━━ TASK MATERIAL ━━

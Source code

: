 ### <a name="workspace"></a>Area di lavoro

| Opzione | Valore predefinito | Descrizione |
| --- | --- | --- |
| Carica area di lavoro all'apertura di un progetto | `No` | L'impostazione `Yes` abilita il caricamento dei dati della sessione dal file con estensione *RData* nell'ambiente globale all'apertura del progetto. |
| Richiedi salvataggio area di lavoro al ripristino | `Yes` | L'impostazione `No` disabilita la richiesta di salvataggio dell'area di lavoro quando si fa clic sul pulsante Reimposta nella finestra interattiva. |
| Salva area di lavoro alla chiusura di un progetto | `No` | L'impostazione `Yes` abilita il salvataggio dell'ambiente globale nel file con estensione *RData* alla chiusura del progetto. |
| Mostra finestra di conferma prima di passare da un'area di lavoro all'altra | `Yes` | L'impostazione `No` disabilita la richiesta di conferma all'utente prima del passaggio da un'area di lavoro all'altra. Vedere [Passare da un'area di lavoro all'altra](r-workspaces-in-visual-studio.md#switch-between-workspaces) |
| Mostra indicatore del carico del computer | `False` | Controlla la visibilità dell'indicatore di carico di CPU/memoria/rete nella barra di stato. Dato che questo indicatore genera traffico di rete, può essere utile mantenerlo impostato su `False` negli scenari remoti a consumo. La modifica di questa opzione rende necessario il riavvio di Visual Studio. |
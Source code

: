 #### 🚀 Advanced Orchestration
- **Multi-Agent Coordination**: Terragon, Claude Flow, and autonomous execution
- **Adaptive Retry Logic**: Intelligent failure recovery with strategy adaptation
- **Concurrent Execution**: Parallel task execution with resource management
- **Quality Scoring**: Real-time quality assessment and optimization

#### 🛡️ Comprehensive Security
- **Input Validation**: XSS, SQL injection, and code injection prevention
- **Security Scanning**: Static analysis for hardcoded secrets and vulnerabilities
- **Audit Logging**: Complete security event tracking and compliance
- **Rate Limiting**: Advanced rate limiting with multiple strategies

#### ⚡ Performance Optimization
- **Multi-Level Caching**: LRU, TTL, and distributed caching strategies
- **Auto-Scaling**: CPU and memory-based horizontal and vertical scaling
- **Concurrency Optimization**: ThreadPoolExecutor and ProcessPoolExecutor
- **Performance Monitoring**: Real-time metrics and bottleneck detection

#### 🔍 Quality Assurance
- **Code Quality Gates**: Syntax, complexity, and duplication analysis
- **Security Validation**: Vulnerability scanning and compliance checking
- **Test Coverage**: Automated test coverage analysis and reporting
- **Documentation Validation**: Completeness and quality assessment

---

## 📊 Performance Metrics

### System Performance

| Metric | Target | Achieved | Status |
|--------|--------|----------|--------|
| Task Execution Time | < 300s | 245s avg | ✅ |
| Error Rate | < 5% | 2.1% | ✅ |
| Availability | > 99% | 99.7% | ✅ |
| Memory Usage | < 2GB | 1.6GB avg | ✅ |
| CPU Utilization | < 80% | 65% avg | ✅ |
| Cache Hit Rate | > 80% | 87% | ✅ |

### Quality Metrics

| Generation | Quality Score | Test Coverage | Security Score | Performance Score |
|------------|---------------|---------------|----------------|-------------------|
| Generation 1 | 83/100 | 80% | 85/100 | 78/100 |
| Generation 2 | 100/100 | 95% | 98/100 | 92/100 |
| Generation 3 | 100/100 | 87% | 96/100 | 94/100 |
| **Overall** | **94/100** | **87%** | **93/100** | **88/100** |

━━━
━━ TASK MATERIAL ━━

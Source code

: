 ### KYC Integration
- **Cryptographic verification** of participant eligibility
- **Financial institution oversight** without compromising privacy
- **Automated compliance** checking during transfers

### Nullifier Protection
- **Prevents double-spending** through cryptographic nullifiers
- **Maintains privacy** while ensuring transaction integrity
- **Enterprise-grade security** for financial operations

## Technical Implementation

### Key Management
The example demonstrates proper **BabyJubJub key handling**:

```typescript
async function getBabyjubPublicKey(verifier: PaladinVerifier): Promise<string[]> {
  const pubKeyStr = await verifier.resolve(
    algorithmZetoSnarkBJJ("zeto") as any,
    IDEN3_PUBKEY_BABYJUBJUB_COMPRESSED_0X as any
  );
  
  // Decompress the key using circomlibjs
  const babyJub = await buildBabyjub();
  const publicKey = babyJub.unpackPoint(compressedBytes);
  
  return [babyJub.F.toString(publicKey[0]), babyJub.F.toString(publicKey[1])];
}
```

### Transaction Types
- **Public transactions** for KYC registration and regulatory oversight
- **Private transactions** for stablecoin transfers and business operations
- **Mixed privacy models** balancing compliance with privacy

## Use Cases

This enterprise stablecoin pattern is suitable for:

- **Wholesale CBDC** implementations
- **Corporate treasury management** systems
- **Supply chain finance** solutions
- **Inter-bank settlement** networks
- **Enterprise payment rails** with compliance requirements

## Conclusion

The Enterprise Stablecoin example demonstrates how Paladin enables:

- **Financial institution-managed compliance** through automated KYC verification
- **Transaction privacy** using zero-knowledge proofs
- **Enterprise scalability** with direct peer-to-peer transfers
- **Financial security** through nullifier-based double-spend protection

━━━
━━ TASK MATERIAL ━━

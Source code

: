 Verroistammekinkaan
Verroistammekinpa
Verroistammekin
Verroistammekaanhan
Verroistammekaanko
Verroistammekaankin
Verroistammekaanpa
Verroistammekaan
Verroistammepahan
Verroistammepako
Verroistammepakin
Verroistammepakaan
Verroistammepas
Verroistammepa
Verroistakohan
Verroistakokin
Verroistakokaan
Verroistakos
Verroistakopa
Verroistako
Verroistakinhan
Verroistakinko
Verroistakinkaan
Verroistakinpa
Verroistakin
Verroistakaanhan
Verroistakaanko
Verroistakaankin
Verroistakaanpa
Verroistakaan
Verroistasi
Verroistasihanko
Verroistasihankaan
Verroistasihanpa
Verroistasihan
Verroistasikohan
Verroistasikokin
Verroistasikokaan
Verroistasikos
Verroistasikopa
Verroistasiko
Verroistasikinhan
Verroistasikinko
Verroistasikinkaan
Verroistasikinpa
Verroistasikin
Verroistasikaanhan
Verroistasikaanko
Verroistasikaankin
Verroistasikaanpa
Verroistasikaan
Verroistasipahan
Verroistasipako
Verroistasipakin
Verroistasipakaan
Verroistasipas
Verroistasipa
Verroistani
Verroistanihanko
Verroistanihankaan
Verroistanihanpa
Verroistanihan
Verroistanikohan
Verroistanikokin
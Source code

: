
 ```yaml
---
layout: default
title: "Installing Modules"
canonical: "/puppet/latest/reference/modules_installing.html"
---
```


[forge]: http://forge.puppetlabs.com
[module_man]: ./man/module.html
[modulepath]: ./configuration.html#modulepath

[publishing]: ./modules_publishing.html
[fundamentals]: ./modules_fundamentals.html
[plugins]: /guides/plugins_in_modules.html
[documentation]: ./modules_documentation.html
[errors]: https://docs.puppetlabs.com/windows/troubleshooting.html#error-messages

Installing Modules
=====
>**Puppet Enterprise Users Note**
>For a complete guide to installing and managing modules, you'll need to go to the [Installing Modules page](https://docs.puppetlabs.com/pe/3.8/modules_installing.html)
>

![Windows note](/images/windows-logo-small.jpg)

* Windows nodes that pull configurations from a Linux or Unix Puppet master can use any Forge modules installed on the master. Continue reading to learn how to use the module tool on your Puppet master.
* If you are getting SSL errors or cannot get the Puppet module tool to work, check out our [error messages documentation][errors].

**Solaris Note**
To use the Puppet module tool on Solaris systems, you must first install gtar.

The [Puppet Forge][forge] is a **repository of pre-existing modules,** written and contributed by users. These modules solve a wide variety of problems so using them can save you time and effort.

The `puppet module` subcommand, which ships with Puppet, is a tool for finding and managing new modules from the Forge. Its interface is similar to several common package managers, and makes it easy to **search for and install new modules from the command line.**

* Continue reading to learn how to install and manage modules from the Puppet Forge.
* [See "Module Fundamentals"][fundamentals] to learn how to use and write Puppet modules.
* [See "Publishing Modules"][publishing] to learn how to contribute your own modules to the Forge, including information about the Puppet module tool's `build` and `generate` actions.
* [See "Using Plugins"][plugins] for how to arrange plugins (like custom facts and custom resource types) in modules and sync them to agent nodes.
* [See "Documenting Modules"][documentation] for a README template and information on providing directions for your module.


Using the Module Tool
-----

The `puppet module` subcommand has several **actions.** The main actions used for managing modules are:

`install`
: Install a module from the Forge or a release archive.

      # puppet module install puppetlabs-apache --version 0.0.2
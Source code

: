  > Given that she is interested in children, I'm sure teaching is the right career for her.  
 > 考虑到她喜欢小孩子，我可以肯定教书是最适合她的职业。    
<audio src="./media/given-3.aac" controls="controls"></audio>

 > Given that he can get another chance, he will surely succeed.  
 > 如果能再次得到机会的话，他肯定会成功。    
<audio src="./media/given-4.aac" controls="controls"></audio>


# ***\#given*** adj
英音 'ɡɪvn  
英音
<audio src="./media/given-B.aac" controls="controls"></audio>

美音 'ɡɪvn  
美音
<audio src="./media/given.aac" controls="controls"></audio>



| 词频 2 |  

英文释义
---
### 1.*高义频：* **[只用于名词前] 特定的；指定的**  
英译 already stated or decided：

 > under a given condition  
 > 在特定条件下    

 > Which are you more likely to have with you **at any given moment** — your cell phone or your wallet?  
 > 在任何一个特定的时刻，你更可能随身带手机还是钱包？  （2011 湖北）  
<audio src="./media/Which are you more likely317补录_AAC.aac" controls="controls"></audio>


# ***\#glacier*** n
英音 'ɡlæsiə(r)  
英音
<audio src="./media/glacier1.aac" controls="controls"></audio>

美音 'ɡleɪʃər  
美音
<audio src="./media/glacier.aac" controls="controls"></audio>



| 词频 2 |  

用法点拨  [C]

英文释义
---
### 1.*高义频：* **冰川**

━━━

Once you find the line with "- **Transaction privacy**" in the entries above, output it and each line after it up to and including the line with "- **Financial security**", and nothing else.

- **Transaction privacy** using zero-knowledge proofs
- **Enterprise scalability** with direct peer-to-peer transfers
- **Financial security** through nullifier-based double-spend protection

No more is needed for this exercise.